Pashuas and Trips to Hell

Sep 12, 2007 11:16

My computer is behaving rather eerily today, as if it's possessed by pixies
or imps. The past few days have been fatigued. I get so tired when my back
flares up and it's all I can do to just grind through a day and then drop in
the evenings. Mia, thankfully has found some kids to play with in our
area. For a year we found no one. Lately, it's been a bit easier, although
one of her friends is a virtual tornado and just demolishes anything and
anywhere she goes. It's always four times as stressful whenever this one is
about, so I try to limit their playtimes to weekends when I have more
attention to spare.

I also met my new neighbor yesterday. She's a nice lady going through a
divorce after 27 years of marriage. She's never lived on her own and she
has...(trumpets play) a responsible, creative 16 year old daughter!!!! Can
you say babysitter???? Wow! It's been a while since I've met someone I
would trust with my kid. Then again, I'm neurotic when it comes to that.
Mia goes riding tonight, so I can get a bit ready for her un-birthday party
which is this Saturday. Then I leave on Sunday for San Francisco for some
training for work.

We'll get out new bunny on the 23rd of this month, so that is exciting too.
Oh, the next door neighbor has a house-bunny too!

I'm hoping to be able to take the computer (of which may be on it's last
leg) to a coffee shop on Rosh Hashanah and just allow myself to sink into
the state needed to really crank out some pages. I think I have
*everything* written for the NOX story, but it's not in order. I write
incidents without segues.
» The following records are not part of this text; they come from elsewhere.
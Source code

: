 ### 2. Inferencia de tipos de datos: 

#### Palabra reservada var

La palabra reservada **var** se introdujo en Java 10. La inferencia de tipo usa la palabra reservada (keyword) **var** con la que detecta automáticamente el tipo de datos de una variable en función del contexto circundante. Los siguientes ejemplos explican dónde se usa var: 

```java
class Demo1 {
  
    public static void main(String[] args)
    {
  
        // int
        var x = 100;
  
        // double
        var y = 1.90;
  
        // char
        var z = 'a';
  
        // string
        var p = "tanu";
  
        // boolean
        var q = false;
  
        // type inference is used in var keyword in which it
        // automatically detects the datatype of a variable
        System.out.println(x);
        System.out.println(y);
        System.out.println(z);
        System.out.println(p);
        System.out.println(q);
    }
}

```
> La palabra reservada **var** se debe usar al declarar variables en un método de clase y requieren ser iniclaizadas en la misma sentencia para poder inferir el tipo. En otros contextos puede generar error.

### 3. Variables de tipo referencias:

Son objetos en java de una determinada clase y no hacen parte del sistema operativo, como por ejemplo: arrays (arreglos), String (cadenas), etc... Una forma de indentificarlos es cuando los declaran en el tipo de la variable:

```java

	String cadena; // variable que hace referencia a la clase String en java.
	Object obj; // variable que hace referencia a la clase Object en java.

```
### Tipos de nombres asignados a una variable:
So now I need to print out *all *those things and
sit down and put them in some sort of order then glue them together. I also
need to know how the Pashua will affect someone...what it will cause, and
how that effect will get one to The Source.
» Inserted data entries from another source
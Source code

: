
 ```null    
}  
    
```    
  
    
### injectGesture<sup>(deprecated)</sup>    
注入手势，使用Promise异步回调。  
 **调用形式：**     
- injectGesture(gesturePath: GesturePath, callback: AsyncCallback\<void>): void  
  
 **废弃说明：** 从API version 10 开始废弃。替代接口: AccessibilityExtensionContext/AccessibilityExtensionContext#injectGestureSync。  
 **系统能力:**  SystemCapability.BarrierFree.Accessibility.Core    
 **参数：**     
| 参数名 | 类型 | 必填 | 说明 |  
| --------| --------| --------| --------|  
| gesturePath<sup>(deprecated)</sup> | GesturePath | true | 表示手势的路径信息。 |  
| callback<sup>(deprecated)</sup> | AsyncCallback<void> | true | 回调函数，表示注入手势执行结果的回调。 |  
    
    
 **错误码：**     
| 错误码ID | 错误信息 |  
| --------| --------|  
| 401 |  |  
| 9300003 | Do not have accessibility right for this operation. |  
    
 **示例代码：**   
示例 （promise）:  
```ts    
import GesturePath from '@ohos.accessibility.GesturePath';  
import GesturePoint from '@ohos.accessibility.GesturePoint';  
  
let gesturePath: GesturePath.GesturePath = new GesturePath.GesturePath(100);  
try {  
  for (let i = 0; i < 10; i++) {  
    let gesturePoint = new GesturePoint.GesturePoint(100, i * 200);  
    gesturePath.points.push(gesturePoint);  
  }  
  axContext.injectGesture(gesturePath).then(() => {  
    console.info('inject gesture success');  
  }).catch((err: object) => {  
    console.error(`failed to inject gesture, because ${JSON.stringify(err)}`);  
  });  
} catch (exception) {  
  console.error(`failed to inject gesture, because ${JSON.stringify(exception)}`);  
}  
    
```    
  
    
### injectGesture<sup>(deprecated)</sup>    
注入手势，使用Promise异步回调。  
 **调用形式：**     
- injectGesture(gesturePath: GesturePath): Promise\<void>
In my astral/magick work, I've been realizing that my evenings are not
sufficient for the ranges I'm trying to span. In my younger years I never
hesitated to allow my projections to go as far as they wanted to. Now,
since becoming a parent, I tent to make sure I'm moored to this plane a
little tighter than before. I need to make sure I don't get "too far
away", which is ironic, since I'm also aware that "here" and "there" are the
same place. All places are this place, and all that. There is *no way* to
get "too far away". Still I'm afraid.

I'm afraid of lots more things since 2003. But I try not to let them hold
me back. But I think over the coming trip I'm going to take my evenings and
do some traveling. See if I can gain some confidence in making my overnight
jaunts to Hell and back without flight delays, so to speak.